Rather, his frustrations seem to be linked almost exclusively to Israel and the
pernicious influence he believes it exercises over American political actors,
including President Trump.
“Early in this administration, high-ranking Israeli
officials and influential members of the American media deployed a
misinformation campaign that wholly undermined your America First platform and
sowed pro-war sentiments to encourage a war with Iran,” he wrote.
Where exactly are these pro-war sentiments Kent is
describing? Republicans are behind the U.S.-Israeli campaign in the Persian
Gulf, but much of the rest of the country remains
skeptical. Indeed, the president acted on his repeated campaign trail
insistence that Iran will not develop a nuclear weapon (or a ballistic missile
shield around a nuclear bomb program) despite the absence of public
consensus in favor of those operations. What is Kent talking about?

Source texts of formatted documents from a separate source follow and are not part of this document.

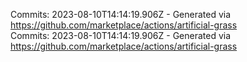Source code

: Commits: 2023-08-10T14:14:19.906Z - Generated via https://github.com/marketplace/actions/artificial-grass
<br>
Commits: 2023-08-10T14:14:19.906Z - Generated via https://github.com/marketplace/actions/artificial-grass
<br>
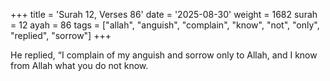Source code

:+++
title = 'Surah 12, Verses 86'
date = '2025-08-30'
weight = 1682
surah = 12
ayah = 86
tags = ["allah", "anguish", "complain", "know", "not", "only", "replied", "sorrow"]
+++

He replied, “I complain of my anguish and sorrow only to Allah, and I know from Allah what you do not know.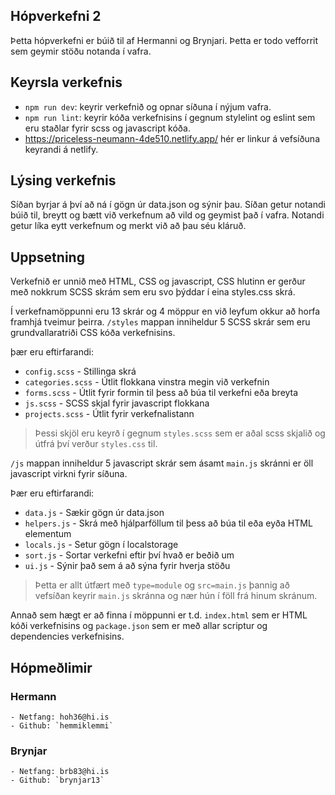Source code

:## Hópverkefni 2

Þetta hópverkefni er búið til af Hermanni og Brynjari. Þetta er todo vefforrit sem geymir stöðu notanda í vafra.

## Keyrsla verkefnis

- `npm run dev`: keyrir verkefnið og opnar síðuna í nýjum vafra.
- `npm run lint`: keyrir kóða verkefnisins í gegnum stylelint og eslint sem eru staðlar fyrir scss og javascript kóða.
- https://priceless-neumann-4de510.netlify.app/ hér er linkur á vefsíðuna keyrandi á netlify.

## Lýsing verkefnis

Síðan byrjar á því að ná í gögn úr data.json og sýnir þau. Síðan getur notandi búið til, breytt og bætt við verkefnum að vild og geymist það í vafra. Notandi getur líka eytt verkefnum og merkt við að þau séu kláruð.

## Uppsetning

Verkefnið er unnið með HTML, CSS og javascript, CSS hlutinn er gerður með nokkrum SCSS skrám sem eru svo þýddar í eina styles.css skrá.

Í verkefnamöppunni eru 13 skrár og 4 möppur en við leyfum okkur að horfa framhjá tveimur þeirra. `/styles` mappan inniheldur 5 SCSS skrár sem eru grundvallaratriði CSS kóða verkefnisins.

þær eru eftirfarandi:

- `config.scss` - Stillinga skrá
- `categories.scss` - Útlit flokkana vinstra megin við verkefnin
- `forms.scss` - Útlit fyrir formin til þess að búa til verkefni eða breyta 
- `js.scss` - SCSS skjal fyrir javascript flokkana
- `projects.scss` - Útlit fyrir verkefnalistann

>Þessi skjöl eru keyrð í gegnum `styles.scss` sem er aðal scss skjalið og útfrá því verður `styles.css` til.


`/js` mappan inniheldur 5 javascript skrár sem ásamt `main.js` skránni er öll javascript virkni fyrir síðuna.

Þær eru eftirfarandi:

- `data.js` - Sækir gögn úr data.json
- `helpers.js` - Skrá með hjálparföllum til þess að búa til eða eyða HTML elementum
- `locals.js` - Setur gögn í localstorage
- `sort.js` - Sortar verkefni eftir því hvað er beðið um
- `ui.js` - Sýnir það sem á að sýna fyrir hverja stöðu

>Þetta er allt útfært með `type=module` og `src=main.js` þannig að vefsíðan keyrir `main.js` skránna og nær hún í föll frá hinum skránum.


Annað sem hægt er að finna í möppunni er t.d. `index.html` sem er HTML kóði verkefnisins og `package.json` sem er með allar scriptur og dependencies verkefnisins.

## Hópmeðlimir
### Hermann
    - Netfang: hoh36@hi.is
    - Github: `hemmiklemmi`

### Brynjar
    - Netfang: brb83@hi.is
    - Github: `brynjar13`





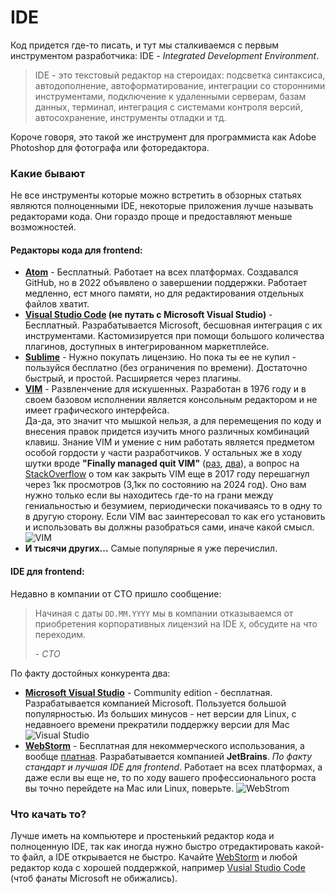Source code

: # IDE

Код придется где-то писать, и тут мы сталкиваемся c
первым инструментом разработчика: IDE - _Integrated Development Environment_.

>IDE - это текстовый редактор на стероидах: подсветка синтаксиса, 
> автодополнение, автоформатирование, 
> интеграции со сторонними инструментами, 
> подключение к удаленными серверам, базам данных, терминал, 
> интеграция с системами контроля версий, автосохранение, 
> инструменты отладки и тд.

Короче говоря, это такой же инструмент для программиста как Adobe Photoshop для фотографа или фоторедактора.

### Какие бывают

Не все инструменты которые можно встретить в обзорных статьях являются полноценными IDE,
некоторые приложения лучше называть редакторами кода. Они гораздо проще 
и предоставляют меньше возможностей. 

#### Редакторы кода для frontend:

+ **[Atom](https://atom-editor.cc)** - Бесплатный. Работает на всех платформах. Создавался GitHub, но в 2022 объявлено о завершении поддержки. Работает медленно, ест много памяти, но для редактирования отдельных файлов хватит.
+ **[Visual Studio Code](https://code.visualstudio.com) (не путать с Microsoft Visual Studio)** - Бесплатный. Разрабатывается Microsoft, бесшовная интеграция с их инструментами. Кастомизируется при помощи большого количества плагинов, доступных в интегрированном маркетплейсе.
+ **[Sublime](https://www.sublimetext.com)** - Нужно покупать лицензию. Но пока ты ее не купил - пользуйся бесплатно (без ограничения по времени). Достаточно быстрый, и простой. Расширяется через плагины.
+ **[VIM](https://www.vim.org/)** - Развленчение для искушенных. Разработан в 1976 году и в своем базовом исполнении является консольным редактором и не имеет графического интерфейса.  
Да-да, это значит что мышкой нельзя, а для перемещения по коду и внесения правок придется изучить много различных комбинаций клавиш. 
Знание VIM и умение с ним работать является предметом особой гордости у части разработчиков. У остальных же в ходу шутки вроде **"Finally managed quit VIM"** ([раз](https://devhumor.com/media/finally-managed-to-quit-vim), [два](https://www.reddit.com/r/linuxmasterrace/comments/p4zi52/guys_i_think_ive_finally_learned_how_to_quit_vim/)), 
а вопрос на [StackOverflow](https://stackoverflow.com/questions/11828270/how-do-i-exit-vim) о том как закрыть VIM еще в 2017 году перешагнул через 1кк просмотров (3,1кк по состоянию на 2024 год). 
Оно вам нужно только если вы находитесь где-то на грани между гениальностью и безумием, периодически покачиваясь то в одну то в другую сторону. 
Если VIM вас заинтересовал то как его установить и использовать вы должны разобраться сами, иначе какой смысл.
![VIM](/TheTechTales/assets/VIM_screenshot.png)
+ **И тысячи других...** Самые популярные я уже перечислил.

#### IDE для frontend:

Недавно в компании от CTO пришло сообщение: 
> Начиная с даты `DD.MM.YYYY` мы в компании отказываемся от 
> приобретения корпоративных лицензий на IDE `X`, обсудите на что переходим.
> 
> *- CTO*

По факту достойных конкурента два:
+ **[Microsoft Visual Studio](https://visualstudio.microsoft.com/vs/community/)** - Community edition - бесплатная. Разрабатывается компанией Microsoft. Пользуется большой популярностью. Из больших минусов - нет версии для Linux, с недавноего времени прекратили поддержку версии для Mac ![Visual Studio](/TheTechTales/assets/VisualStudio_screenshot.png)
+ **[WebStorm](https://www.jetbrains.com/ru-ru/webstorm/)** - Бесплатная для некоммерческого использования, а вообще [платная](https://www.jetbrains.com/ru-ru/webstorm/buy/?section=personal&billing=monthly). Разрабатывается компанией **JetBrains**. _По факту стандарт и лучшая IDE для frontend_. Работает на всех платформах, а даже если вы еще не, то по ходу вашего профессионального роста вы точно перейдете на Mac или Linux, поверьте. ![WebStrom](/TheTechTales/assets/WebStorm_screenshot.png)

### Что качать то?

Лучше иметь на компьютере и простенький редактор кода и полноценную IDE, так как иногда нужно быстро отредактировать какой-то файл, а IDE открывается не быстро.
Качайте [WebStorm](https://www.jetbrains.com/ru-ru/webstorm/) и любой редактор кода с хорошей поддержкой, например [Vusial Studio Code](https://code.visualstudio.com) (чтоб фанаты Microsoft не обижались).









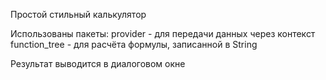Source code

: Простой стильный калькулятор

Использованы пакеты:
provider - для передачи данных через контекст
function_tree - для расчёта формулы, записанной в String

Результат выводится в диалоговом окне
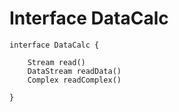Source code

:# Interface DataCalc

    interface DataCalc {

        Stream read()
        DataStream readData()
        Complex readComplex()

    }
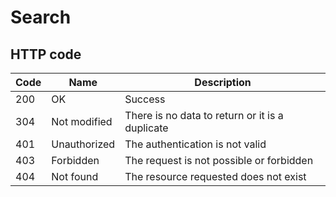 # Search

## HTTP code

| Code | Name | Description |
| --- | --- | --- |
| 200 | OK | Success |
| 304 | Not modified | There is no data to return or it is a duplicate |
| 401 | Unauthorized | The authentication is not valid |
| 403 | Forbidden | The request is not possible or forbidden |
| 404 | Not found | The resource requested does not exist |
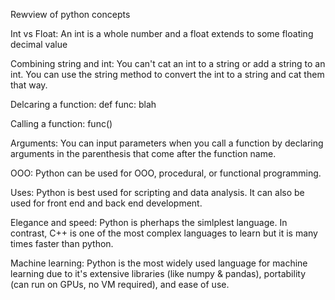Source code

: Rewview of python concepts

Int vs Float:
An int is a whole number and a float extends to some floating decimal value

Combining string and int: 
You can't cat an int to a string or add a string to an int. You can use the string  method to convert the int to a string and cat them that way.

Delcaring a function:
def func:
    blah

Calling a function:
func()

Arguments:
You can input parameters when you call a function by declaring arguments in the parenthesis that come after the function name.

OOO:
Python can be used for OOO, procedural, or functional programming.

Uses:
Python is best used for scripting and data analysis. It can also be used for front end and back end development.

Elegance and speed:
Python is pherhaps the simlplest language. In contrast, C++ is one of the most complex languages to learn but it is many times faster than python.

Machine learning:
Python is the most widely used language for machine learning due to it's extensive libraries (like numpy & pandas), portability (can run on GPUs, no VM required), and ease of use.

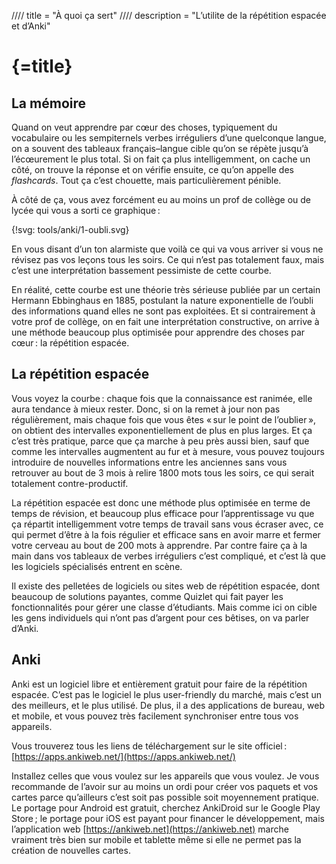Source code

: //// title = "À quoi ça sert"
//// description = "L’utilite de la répétition espacée et d’Anki"

# {=title}

## La mémoire

Quand on veut apprendre par cœur des choses, typiquement du vocabulaire ou les sempiternels verbes irréguliers d’une quelconque langue, on a souvent des tableaux français–langue cible qu’on se répète jusqu’à l’écœurement le plus total. Si on fait ça plus intelligemment, on cache un côté, on trouve la réponse et on vérifie ensuite, ce qu’on appelle des *flashcards*. Tout ça c’est chouette, mais particulièrement pénible.

À côté de ça, vous avez forcément eu au moins un prof de collège ou de lycée qui vous a sorti ce graphique :

{!svg: tools/anki/1-oubli.svg}

En vous disant d’un ton alarmiste que voilà ce qui va vous arriver si vous ne révisez pas vos leçons tous les soirs. Ce qui n’est pas totalement faux, mais c’est une interprétation bassement pessimiste de cette courbe.

En réalité, cette courbe est une théorie très sérieuse publiée par un certain Hermann Ebbinghaus en 1885, postulant la nature exponentielle de l’oubli des informations quand elles ne sont pas exploitées. Et si contrairement à votre prof de collège, on en fait une interprétation constructive, on arrive à une méthode beaucoup plus optimisée pour apprendre des choses par cœur : la répétition espacée.

## La répétition espacée

Vous voyez la courbe : chaque fois que la connaissance est ranimée, elle aura tendance à mieux rester. Donc, si on la remet à jour non pas régulièrement, mais chaque fois que vous êtes « sur le point de l’oublier », on obtient des intervalles exponentiellement de plus en plus larges. Et ça c’est très pratique, parce que ça marche à peu près aussi bien, sauf que comme les intervalles augmentent au fur et à mesure, vous pouvez toujours introduire de nouvelles informations entre les anciennes sans vous retrouver au bout de 3 mois à relire 1800 mots tous les soirs, ce qui serait totalement contre-productif.

La répétition espacée est donc une méthode plus optimisée en terme de temps de révision, et beaucoup plus efficace pour l’apprentissage vu que ça répartit intelligemment votre temps de travail sans vous écraser avec, ce qui permet d’être à la fois régulier et efficace sans en avoir marre et fermer votre cerveau au bout de 200 mots à apprendre. Par contre faire ça à la main dans vos tableaux de verbes irréguliers c’est compliqué, et c’est là que les logiciels spécialisés entrent en scène.

Il existe des pelletées de logiciels ou sites web de répétition espacée, dont beaucoup de solutions payantes, comme Quizlet qui fait payer les fonctionnalités pour gérer une classe d’étudiants. Mais comme ici on cible les gens individuels qui n’ont pas d’argent pour ces bêtises, on va parler d’Anki.

## Anki

Anki est un logiciel libre et entièrement gratuit pour faire de la répétition espacée. C’est pas le logiciel le plus user-friendly du marché, mais c’est un des meilleurs, et le plus utilisé. De plus, il a des applications de bureau, web et mobile, et vous pouvez très facilement synchroniser entre tous vos appareils.

Vous trouverez tous les liens de téléchargement sur le site officiel : [https://apps.ankiweb.net/](https://apps.ankiweb.net/)

Installez celles que vous voulez sur les appareils que vous voulez. Je vous recommande de l’avoir sur au moins un ordi pour créer vos paquets et vos cartes parce qu’ailleurs c’est soit pas possible soit moyennement pratique. Le portage pour Android est gratuit, cherchez AnkiDroid sur le Google Play Store ; le portage pour iOS est payant pour financer le développement, mais l’application web [https://ankiweb.net](https://ankiweb.net) marche vraiment très bien sur mobile et tablette même si elle ne permet pas la création de nouvelles cartes.
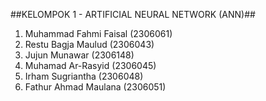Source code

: ##KELOMPOK 1 - ARTIFICIAL NEURAL NETWORK (ANN)##
1. Muhammad Fahmi Faisal (2306061)
2. Restu Bagja Maulud (2306043)
3. Jujun Munawar (2306148)
4. Muhamad Ar-Rasyid (2306045)
5. Irham Sugriantha (2306048)
6. Fathur Ahmad Maulana (2306051)
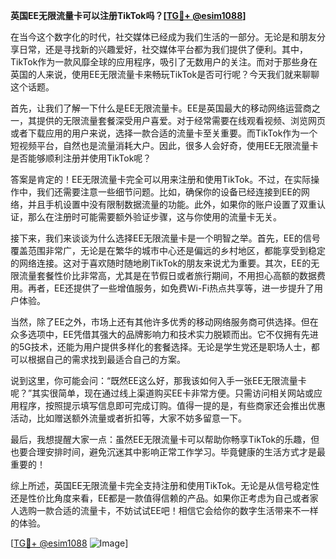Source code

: **英国EE无限流量卡可以注册TikTok吗？[[TG💪+ @esim1088](https://t.me/s/esim1088)]**

在当今这个数字化的时代，社交媒体已经成为我们生活的一部分。无论是和朋友分享日常，还是寻找新的兴趣爱好，社交媒体平台都为我们提供了便利。其中，TikTok作为一款风靡全球的应用程序，吸引了无数用户的关注。而对于那些身在英国的人来说，使用EE无限流量卡来畅玩TikTok是否可行呢？今天我们就来聊聊这个话题。

首先，让我们了解一下什么是EE无限流量卡。EE是英国最大的移动网络运营商之一，其提供的无限流量套餐深受用户喜爱。对于经常需要在线观看视频、浏览网页或者下载应用的用户来说，选择一款合适的流量卡至关重要。而TikTok作为一个短视频平台，自然也是流量消耗大户。因此，很多人会好奇，使用EE无限流量卡是否能够顺利注册并使用TikTok呢？

答案是肯定的！EE无限流量卡完全可以用来注册和使用TikTok。不过，在实际操作中，我们还需要注意一些细节问题。比如，确保你的设备已经连接到EE的网络，并且手机设置中没有限制数据流量的功能。此外，如果你的账户设置了双重认证，那么在注册时可能需要额外验证步骤，这与你使用的流量卡无关。

接下来，我们来谈谈为什么选择EE无限流量卡是一个明智之举。首先，EE的信号覆盖范围非常广，无论是在繁华的城市中心还是偏远的乡村地区，都能享受到稳定的网络连接。这对于喜欢随时随地刷TikTok的朋友来说尤为重要。其次，EE的无限流量套餐性价比非常高，尤其是在节假日或者旅行期间，不用担心高额的数据费用。再者，EE还提供了一些增值服务，如免费Wi-Fi热点共享等，进一步提升了用户体验。

当然，除了EE之外，市场上还有其他许多优秀的移动网络服务商可供选择。但在众多选项中，EE凭借其强大的品牌影响力和技术实力脱颖而出。它不仅拥有先进的5G技术，还能为用户提供多样化的套餐选择。无论是学生党还是职场人士，都可以根据自己的需求找到最适合自己的方案。

说到这里，你可能会问：“既然EE这么好，那我该如何入手一张EE无限流量卡呢？”其实很简单，现在通过线上渠道购买EE卡非常方便。只需访问相关网站或应用程序，按照提示填写信息即可完成订购。值得一提的是，有些商家还会推出优惠活动，比如赠送额外流量或者折扣等，大家不妨多留意一下。

最后，我想提醒大家一点：虽然EE无限流量卡可以帮助你畅享TikTok的乐趣，但也要合理安排时间，避免沉迷其中影响正常工作学习。毕竟健康的生活方式才是最重要的！

综上所述，英国EE无限流量卡完全支持注册和使用TikTok。无论是从信号稳定性还是性价比角度来看，EE都是一款值得信赖的产品。如果你正考虑为自己或者家人选购一款合适的流量卡，不妨试试EE吧！相信它会给你的数字生活带来不一样的体验。

[[TG💪+ @esim1088](https://t.me/s/esim1088) ![Image](https://i.postimg.cc/4NQfJmqS/Snipaste-2025-05-13-00-14-12.png)]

Unfortunately, the former director’s thinking doesn’t get
any clearer from there.
“This echo chamber was used to deceive you,” Kent wrote
directly to Trump, “that you should strike now, there was a clear path to a
swift victory.” Was Kent not paying attention at the outset of this war when
Trump said that combat operations would take at least 4 to 5 weeks but could go
“far longer” if warranted?
“This was a lie,” Kent continued, “and is the same tactic
the Israelis used to draw us into the disastrous Iraq War that cost our nation
the lives of thousands of our best men and women.”
Israel did not push the Bush administration into the Iraq
War. To say as much ignores the constant maintenance of the post-1991 status
quo in Iraq, which put Americans in uniform in harm’s way every day, to say nothing of Israel’s thoroughly documented skepticism of
the invasion of Iraq.
“In the weeks preceding Sharon’s meeting with Bush on
February 7, 2002, a procession of Israeli officials conveyed the message to the
US administration that Iran represented a greater threat,” read a Ynet summary of the Washington
Post’s reporting around a meeting between President George W. Bush and
Israeli Prime Minister Ariel Sharon.
Indeed, Kent appears to even blame his wife’s tragic
death in combat against the Islamic State militia on Israel when he alleges
that the Syrian Civil War — or, at least, America’s intervention in it — was
“manufactured by Israel.” Does he mean that Syrian instability was an Israeli
project? If so, Jerusalem is also to blame for the Arab Spring revolts that
ignited many conflicts in the region and ousted figures like the relatively
Israel-friendly Egyptian leader Hosni Mubarak in favor (briefly) of a figure in
league with the Muslim Brotherhood. Bit of a blooper there.
Or maybe Kent resents America’s introduction of soldiers
into Eastern Syria to protect the area’s oil infrastructure. If so, his
grievance is with Barack Obama, who spent two years resisting the necessity of
intervention inside Syria even as he reluctantly committed U.S. troops and air
assets to the campaign against ISIS in Iraq in 2014.
None of this is especially persuasive — that is, unless
you don’t need any persuading to assume the worst of Israel and its American
puppets. In fact, the letter is so clearly influenced by addled thinking
informed by anti-Israel biases that it’s reasonable to conclude that Americans
are better off without Joe Kent as the nation’s anti-terrorism czar.